The selected ‘hybrid’ BRT design includes dedicated center-running bus lanes in the Richmond, and side-running bus lanes east of Stanyan Street to Market Street, connecting with existing bus lanes eastward to the Transbay Terminal. The Transportation Authority Board also adopted a recommendation by the Geary BRT Citizen’s Advisory Committee (CAC) to preserve the existing 38-Rapid bus stop at Laguna Street, as well as to retain the 38-Local bus stop at Collins Street.
“Truly effective infrastructure projects are created through community process and honest conversations,” said Transportation Authority Board Chair Aaron Peskin. “The final design and implementation plans for the Geary BRT will continue to be shaped by the community and the Transportation Authority Board, and I want to respect and appreciate the work that has been done thus far.”

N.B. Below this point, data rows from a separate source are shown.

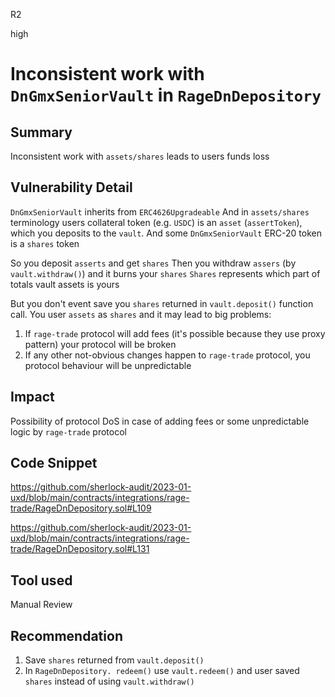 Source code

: R2

high

# Inconsistent work with ``DnGmxSeniorVault`` in ``RageDnDepository``

## Summary

Inconsistent work with ``assets/shares`` leads to users funds loss

## Vulnerability Detail

``DnGmxSeniorVault`` inherits from ``ERC4626Upgradeable``
And in ``assets/shares`` terminology users collateral token (e.g. ``USDC``) is an ``asset`` (``assertToken``), which you deposits to the ``vault``.
And some ``DnGmxSeniorVault`` ERC-20 token is a ``shares`` token

So you deposit ``asserts`` and get ``shares``
Then you withdraw ``assers`` (by ``vault.withdraw()``) and it burns your ``shares``
``Shares`` represents which part of totals vault assets is yours

But you don't event save you ``shares`` returned in ``vault.deposit()`` function call. You user ``assets`` as ``shares`` and it may lead to big problems:

1. If ``rage-trade`` protocol will add fees (it's possible because they use proxy pattern) your protocol will be broken
2. If any other not-obvious changes happen to ``rage-trade`` protocol, you protocol behaviour will be unpredictable

## Impact

Possibility of protocol DoS in case of adding fees or some unpredictable logic by ``rage-trade`` protocol

## Code Snippet

https://github.com/sherlock-audit/2023-01-uxd/blob/main/contracts/integrations/rage-trade/RageDnDepository.sol#L109

https://github.com/sherlock-audit/2023-01-uxd/blob/main/contracts/integrations/rage-trade/RageDnDepository.sol#L131

## Tool used

Manual Review

## Recommendation

1. Save ``shares`` returned from ``vault.deposit()``
2. In ``RageDnDepository. redeem()`` use ``vault.redeem()`` and user saved ``shares`` instead of using ``vault.withdraw()``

Commissioner Eric Mar, who represents the Richmond District, said: “After a decade of planning I am excited we are moving the Geary BRT forward as one of the nation’s best to finally bring speedier, safer and more reliable transit to the 52,000 daily riders on the busiest bus corridor West of the Mississippi. Thank you so much to the Citizens Advisory Committee and the staff of the Transportation Authority for the many years of hard, analytical work and for doing their best to address the concerns of neighborhoods, seniors, small businesses and other stakeholders.”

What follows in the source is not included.